In his remarks just before signing the document, he noted that the pardon reflected both his Presidential responsibilities and his personal beliefs:
As President, my primary concern must always be the greatest good of all the people of the United States whose servant I am. As a man, my first consideration is to be true to my own convictions and my own conscience.
My conscience tells me clearly and certainly that I cannot prolong the bad dreams that continue to reopen a chapter that is closed. My conscience tells me that only I, as President, have the constitutional power to firmly shut and seal this book. My conscience tells me it is my duty, not merely to proclaim domestic tranquility, but to use every means that I have to insure it.
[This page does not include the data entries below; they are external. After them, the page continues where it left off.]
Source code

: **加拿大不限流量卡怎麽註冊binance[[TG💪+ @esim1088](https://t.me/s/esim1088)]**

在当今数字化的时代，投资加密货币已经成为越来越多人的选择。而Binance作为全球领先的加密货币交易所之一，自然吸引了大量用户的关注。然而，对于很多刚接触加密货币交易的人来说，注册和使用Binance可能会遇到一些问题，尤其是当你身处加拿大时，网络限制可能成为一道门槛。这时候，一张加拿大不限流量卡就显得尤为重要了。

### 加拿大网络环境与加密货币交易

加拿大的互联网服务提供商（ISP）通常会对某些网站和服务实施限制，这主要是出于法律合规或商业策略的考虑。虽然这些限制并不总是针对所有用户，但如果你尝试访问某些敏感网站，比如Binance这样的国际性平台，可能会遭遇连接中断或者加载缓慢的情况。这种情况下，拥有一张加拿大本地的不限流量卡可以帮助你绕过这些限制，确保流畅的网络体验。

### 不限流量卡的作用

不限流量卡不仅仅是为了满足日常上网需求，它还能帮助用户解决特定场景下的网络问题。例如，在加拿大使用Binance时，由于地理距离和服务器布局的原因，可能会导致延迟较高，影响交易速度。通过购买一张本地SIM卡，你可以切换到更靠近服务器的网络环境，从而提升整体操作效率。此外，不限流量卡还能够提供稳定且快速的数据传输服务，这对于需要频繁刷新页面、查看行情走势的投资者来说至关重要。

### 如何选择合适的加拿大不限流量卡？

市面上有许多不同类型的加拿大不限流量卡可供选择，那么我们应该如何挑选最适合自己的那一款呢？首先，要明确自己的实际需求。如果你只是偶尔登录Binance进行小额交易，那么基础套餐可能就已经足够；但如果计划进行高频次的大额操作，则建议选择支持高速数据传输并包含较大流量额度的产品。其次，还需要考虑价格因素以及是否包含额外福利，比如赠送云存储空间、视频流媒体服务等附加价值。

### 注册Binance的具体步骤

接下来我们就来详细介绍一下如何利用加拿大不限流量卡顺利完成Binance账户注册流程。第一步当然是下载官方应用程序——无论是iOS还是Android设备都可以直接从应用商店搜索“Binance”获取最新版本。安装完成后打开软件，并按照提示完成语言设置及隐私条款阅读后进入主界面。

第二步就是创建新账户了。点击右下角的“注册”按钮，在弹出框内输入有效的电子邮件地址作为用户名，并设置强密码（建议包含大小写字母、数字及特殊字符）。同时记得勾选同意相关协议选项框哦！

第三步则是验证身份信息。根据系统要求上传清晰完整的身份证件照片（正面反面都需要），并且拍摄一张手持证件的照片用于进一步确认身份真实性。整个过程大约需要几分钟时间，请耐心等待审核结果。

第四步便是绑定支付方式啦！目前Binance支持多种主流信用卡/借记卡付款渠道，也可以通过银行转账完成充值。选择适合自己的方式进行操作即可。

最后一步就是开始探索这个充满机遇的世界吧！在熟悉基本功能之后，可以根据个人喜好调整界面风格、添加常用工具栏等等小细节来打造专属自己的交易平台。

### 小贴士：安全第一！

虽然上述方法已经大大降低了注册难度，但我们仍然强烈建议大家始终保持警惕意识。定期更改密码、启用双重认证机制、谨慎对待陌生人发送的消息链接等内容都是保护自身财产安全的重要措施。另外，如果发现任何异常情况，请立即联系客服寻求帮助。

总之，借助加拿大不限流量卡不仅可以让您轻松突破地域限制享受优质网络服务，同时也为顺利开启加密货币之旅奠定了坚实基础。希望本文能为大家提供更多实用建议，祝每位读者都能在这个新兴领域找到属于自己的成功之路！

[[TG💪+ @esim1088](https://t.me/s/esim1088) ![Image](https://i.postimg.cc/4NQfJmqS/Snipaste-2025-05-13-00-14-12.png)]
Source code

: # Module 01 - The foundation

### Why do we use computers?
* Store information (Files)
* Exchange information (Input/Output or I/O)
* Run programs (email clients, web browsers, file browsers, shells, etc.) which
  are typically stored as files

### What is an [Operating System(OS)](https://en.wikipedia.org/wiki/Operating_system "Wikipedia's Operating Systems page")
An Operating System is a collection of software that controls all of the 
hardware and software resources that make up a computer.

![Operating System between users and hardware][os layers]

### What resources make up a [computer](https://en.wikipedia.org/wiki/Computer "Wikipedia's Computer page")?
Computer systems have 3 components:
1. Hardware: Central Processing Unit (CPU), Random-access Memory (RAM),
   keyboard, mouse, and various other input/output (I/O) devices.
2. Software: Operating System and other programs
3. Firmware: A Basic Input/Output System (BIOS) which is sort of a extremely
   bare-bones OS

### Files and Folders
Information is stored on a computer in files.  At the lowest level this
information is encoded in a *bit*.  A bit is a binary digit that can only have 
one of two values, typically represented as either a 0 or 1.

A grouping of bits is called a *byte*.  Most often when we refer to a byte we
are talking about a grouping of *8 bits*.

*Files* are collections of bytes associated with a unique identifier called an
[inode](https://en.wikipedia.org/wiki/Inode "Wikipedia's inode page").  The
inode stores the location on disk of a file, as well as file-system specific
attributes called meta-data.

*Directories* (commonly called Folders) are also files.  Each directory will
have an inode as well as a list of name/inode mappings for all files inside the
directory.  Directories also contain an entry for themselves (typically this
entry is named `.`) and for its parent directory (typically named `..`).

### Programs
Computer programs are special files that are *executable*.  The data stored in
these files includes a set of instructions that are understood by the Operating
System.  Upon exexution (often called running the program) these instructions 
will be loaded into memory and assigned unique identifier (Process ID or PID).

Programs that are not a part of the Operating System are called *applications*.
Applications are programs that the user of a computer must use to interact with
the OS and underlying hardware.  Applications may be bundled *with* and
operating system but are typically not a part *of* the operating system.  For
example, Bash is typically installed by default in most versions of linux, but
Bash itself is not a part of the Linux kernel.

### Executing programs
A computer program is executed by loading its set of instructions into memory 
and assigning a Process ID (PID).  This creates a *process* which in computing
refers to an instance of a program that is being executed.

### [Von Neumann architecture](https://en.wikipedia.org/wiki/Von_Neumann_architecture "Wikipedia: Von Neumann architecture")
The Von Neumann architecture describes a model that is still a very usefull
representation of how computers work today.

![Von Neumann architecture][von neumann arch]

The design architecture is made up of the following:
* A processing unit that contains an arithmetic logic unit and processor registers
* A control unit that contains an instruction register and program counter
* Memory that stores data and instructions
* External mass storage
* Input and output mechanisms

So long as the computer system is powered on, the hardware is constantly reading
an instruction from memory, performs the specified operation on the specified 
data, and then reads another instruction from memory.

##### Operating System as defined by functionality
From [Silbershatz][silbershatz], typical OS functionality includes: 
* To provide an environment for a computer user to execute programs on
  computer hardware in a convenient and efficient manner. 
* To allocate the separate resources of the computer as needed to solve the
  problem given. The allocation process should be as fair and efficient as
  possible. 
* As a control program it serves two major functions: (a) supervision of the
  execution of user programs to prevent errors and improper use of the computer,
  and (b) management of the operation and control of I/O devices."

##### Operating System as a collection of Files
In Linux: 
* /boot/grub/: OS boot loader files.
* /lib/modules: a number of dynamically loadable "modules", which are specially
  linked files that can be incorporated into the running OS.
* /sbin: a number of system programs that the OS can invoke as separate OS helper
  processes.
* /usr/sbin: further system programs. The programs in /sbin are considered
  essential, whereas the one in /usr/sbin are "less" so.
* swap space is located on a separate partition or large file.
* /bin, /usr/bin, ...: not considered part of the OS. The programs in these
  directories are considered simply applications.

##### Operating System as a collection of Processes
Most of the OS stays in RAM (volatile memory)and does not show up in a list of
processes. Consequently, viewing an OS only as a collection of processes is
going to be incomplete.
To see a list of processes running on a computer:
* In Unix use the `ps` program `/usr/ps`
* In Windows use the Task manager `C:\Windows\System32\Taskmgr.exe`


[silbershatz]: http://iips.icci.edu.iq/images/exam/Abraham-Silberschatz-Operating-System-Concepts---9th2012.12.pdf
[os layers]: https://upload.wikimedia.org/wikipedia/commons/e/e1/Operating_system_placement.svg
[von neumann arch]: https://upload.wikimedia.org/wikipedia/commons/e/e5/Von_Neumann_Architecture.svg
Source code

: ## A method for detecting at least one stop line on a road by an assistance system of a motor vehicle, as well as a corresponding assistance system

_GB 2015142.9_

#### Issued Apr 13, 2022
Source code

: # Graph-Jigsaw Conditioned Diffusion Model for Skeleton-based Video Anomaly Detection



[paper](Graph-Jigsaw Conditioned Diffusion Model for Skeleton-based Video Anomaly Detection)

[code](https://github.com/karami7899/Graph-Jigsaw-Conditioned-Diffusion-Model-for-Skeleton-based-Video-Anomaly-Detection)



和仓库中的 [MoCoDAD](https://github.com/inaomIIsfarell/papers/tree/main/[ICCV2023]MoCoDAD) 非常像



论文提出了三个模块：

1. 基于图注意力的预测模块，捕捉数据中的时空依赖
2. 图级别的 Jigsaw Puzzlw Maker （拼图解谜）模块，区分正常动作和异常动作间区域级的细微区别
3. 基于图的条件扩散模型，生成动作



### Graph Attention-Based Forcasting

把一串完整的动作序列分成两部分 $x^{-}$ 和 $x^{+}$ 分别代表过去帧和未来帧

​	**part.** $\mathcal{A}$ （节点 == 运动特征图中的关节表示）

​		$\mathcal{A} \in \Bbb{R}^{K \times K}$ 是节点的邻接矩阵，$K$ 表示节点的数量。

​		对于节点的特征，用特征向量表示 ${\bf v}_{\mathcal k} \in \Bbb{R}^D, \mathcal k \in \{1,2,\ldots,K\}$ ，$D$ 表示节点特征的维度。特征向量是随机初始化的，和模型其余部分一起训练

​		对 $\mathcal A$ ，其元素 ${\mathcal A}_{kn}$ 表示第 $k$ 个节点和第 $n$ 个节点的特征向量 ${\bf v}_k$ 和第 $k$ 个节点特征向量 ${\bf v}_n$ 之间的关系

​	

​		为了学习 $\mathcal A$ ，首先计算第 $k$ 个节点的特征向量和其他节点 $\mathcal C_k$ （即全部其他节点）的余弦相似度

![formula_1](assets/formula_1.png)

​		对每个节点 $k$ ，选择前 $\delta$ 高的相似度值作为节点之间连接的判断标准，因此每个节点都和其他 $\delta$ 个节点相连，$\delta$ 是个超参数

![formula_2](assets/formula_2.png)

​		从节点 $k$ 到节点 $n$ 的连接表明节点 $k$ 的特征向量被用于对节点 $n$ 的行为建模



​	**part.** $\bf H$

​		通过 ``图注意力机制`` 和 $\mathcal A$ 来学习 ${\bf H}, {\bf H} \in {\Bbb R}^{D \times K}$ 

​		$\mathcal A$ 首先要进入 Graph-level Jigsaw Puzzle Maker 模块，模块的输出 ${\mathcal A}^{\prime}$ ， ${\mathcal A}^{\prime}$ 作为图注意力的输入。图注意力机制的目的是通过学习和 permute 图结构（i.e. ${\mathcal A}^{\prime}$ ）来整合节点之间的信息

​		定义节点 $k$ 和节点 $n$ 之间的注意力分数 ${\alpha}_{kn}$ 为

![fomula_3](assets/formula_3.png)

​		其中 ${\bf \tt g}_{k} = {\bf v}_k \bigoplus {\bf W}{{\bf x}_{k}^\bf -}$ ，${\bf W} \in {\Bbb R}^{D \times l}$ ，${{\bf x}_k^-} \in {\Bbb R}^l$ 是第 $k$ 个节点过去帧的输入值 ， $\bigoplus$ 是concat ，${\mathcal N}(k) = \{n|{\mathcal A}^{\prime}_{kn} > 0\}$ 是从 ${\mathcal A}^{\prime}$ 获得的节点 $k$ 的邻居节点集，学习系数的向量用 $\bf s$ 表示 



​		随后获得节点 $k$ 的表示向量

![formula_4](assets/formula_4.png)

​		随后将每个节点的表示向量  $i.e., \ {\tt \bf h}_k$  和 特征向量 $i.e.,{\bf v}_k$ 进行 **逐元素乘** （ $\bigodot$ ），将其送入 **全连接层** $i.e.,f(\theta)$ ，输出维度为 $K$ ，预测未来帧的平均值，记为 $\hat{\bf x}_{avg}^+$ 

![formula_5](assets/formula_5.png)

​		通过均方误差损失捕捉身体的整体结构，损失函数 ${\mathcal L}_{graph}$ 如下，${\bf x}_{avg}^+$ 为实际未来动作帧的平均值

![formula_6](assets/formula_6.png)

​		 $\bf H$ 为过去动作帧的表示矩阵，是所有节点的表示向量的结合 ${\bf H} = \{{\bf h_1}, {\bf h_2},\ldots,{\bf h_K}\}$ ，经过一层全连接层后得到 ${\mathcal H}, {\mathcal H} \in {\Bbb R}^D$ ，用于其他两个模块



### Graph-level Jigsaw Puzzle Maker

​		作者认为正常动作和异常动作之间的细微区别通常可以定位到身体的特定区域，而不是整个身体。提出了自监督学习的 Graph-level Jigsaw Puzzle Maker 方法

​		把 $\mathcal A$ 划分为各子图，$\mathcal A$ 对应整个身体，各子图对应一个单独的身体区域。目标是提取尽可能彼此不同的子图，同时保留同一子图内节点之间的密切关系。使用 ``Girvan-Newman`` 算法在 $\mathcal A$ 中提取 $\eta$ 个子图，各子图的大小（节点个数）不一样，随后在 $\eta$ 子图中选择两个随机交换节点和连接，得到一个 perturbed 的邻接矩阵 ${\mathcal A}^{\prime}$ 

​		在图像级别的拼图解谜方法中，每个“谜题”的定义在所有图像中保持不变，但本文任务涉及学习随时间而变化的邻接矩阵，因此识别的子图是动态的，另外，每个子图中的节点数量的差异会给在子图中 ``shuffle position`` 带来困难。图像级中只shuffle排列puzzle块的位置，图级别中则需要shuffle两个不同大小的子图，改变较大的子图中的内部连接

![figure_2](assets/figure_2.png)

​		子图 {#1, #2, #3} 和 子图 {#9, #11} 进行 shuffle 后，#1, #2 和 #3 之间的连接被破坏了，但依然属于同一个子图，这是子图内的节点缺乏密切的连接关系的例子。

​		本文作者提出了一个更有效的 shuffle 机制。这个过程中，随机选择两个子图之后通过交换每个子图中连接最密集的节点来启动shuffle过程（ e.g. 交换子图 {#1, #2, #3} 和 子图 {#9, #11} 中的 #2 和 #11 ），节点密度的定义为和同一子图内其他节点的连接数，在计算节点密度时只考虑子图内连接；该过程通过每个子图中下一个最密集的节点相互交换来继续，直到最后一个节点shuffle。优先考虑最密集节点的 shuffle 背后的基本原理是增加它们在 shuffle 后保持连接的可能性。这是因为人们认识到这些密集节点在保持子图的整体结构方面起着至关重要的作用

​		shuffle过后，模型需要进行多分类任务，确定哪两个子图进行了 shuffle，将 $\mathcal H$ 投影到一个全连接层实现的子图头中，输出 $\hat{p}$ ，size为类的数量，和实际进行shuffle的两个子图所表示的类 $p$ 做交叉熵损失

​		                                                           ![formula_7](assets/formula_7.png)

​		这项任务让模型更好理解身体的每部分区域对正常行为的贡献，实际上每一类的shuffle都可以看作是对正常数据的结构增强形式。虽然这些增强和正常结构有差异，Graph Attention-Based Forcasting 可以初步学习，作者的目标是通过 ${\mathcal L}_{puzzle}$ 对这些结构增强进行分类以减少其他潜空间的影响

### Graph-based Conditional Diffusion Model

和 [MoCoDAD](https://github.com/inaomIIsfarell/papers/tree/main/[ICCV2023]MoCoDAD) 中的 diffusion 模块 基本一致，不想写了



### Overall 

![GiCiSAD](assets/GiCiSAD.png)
Shortly after the announcement was made former President Nixon released a statement accepting the pardon. Although such a statement wasn’t required President Ford felt it was very significant. According to the precedent set by Burdick v. United States, a pardon “carries an imputation of guilt, acceptance, a confession of it.” By resigning and accepting the pardon Nixon was publicly acknowledging his guilt in the Watergate cover up.
“It was an unbelievable lifting of a burden from my shoulders,” President Ford wrote about announcing the pardon. “I felt certain that I had made the right decision, and I was confident that I could now proceed without being harassed by Nixon or his problems any more. I thought I could concentrate 100 percent of my time on the overwhelming problems that faced both me and the country.”
The public’s reaction to the announcement, however, quickly proved that the pardon had not settled matters as President Ford had intended.